Fake-Bewertungen sind wettbewerbswidrig

Ob auf Google, Facebook oder anderen Plattformen – Kundenbewertungen entscheiden heute oft darüber, ob ein Unternehmen oder eine Kanzlei neue Mandanten gewinnt oder nicht. Dabei liegt der Gedanke nahe, die Bewertungssysteme zu manipulieren, indem man positive Rückmeldungen kauft oder selbst fälscht. Doch das ist nicht nur unseriös, sondern auch rechtswidrig.
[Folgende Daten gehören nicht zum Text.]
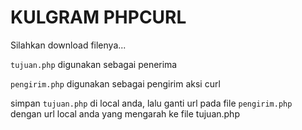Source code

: # KULGRAM PHPCURL

Silahkan download filenya...

`tujuan.php` digunakan sebagai penerima

`pengirim.php` digunakan sebagai pengirim aksi curl



simpan `tujuan.php` di local anda,
lalu ganti url pada file `pengirim.php` dengan url local anda yang mengarah ke file tujuan.php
In einem Beschluss vom 12. Dezember 2023 (Az. I-20 U 91/23) hat das Oberlandesgericht Düsseldorf deutlich gemacht:
Fake-Bewertungen stellen einen Wettbewerbsverstoß dar.
Der Sachverhalt – Kanzlei unter Verdacht
Der Fall spielte sich unter Kollegen ab: Ein Rechtsanwalt warf einem Mitbewerber vor, auf dessen Facebook-Seite gefälschte Bewertungen veröffentlicht zu haben.
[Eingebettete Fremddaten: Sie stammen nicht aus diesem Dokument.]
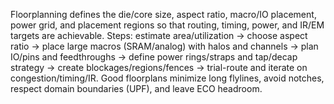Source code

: Floorplanning defines the die/core size, aspect ratio, macro/IO placement, power grid, and placement regions so that routing, timing, power, and IR/EM targets are achievable. Steps: estimate area/utilization → choose aspect ratio → place large macros (SRAM/analog) with halos and channels → plan IO/pins and feedthroughs → define power rings/straps and tap/decap strategy → create blockages/regions/fences → trial-route and iterate on congestion/timing/IR. Good floorplans minimize long flylines, avoid notches, respect domain boundaries (UPF), and leave ECO headroom.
Der Vorwurf: Die dortigen Kommentare und Sternebewertungen stammten nicht von tatsächlichen Mandanten. Es läge nahe, dass diese gekauft oder selbst initiiert worden seien. Der Kläger mahnte den Kollegen ab – dieser reagierte jedoch nicht. Daraufhin wurde ein Unterlassungsantrag beim Landgericht Düsseldorf gestellt. Nach Berufung landete die Sache vor dem OLG Düsseldorf.
Der Anspruch: Unterlassung wegen unlauterem Wettbewerb
Der klagende Anwalt stützte seinen Anspruch auf:
- § 8 Abs. 1 UWG – Anspruch auf Unterlassung bei Wettbewerbsverstößen
- § 3 Abs. 3 UWG i.V.m.
- Anhang Nr. 23c zu § 3 Abs. 3 UWG – konkret benannte unlautere Handlungen
Letzterer Punkt ist entscheidend: Nr. 23c normiert ausdrücklich, dass das Verbreiten, Beauftragen oder falsche Darstellen von Verbraucherbewertungen zu Zwecken der Verkaufsförderung stets unlauter ist.
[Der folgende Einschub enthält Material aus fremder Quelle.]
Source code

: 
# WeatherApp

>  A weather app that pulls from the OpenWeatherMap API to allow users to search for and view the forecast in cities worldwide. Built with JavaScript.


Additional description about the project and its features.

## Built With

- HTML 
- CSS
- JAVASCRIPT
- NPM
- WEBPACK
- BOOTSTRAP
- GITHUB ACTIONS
Das bedeutet: Fake-Bewertungen sind per Gesetz immer verboten – unabhängig vom Einzelfall.
Wettbewerbsverhältnis – auch bei unterschiedlicher Spezialisierung
Das OLG stellte zunächst fest, dass die Parteien Mitbewerber im Sinne des § 8 Abs. 3 Nr. 1 UWG sind. Auch wenn sich der Kläger auf andere Rechtsgebiete spezialisiert hatte, sei dies unerheblich. Denn der Beklagte warb allgemein damit, ein „kompetenter Partner in allen Rechtsfragen“ zu sein – somit also ein direkter Marktteilnehmer.
Fazit: Ein Wettbewerbsverhältnis lag vor.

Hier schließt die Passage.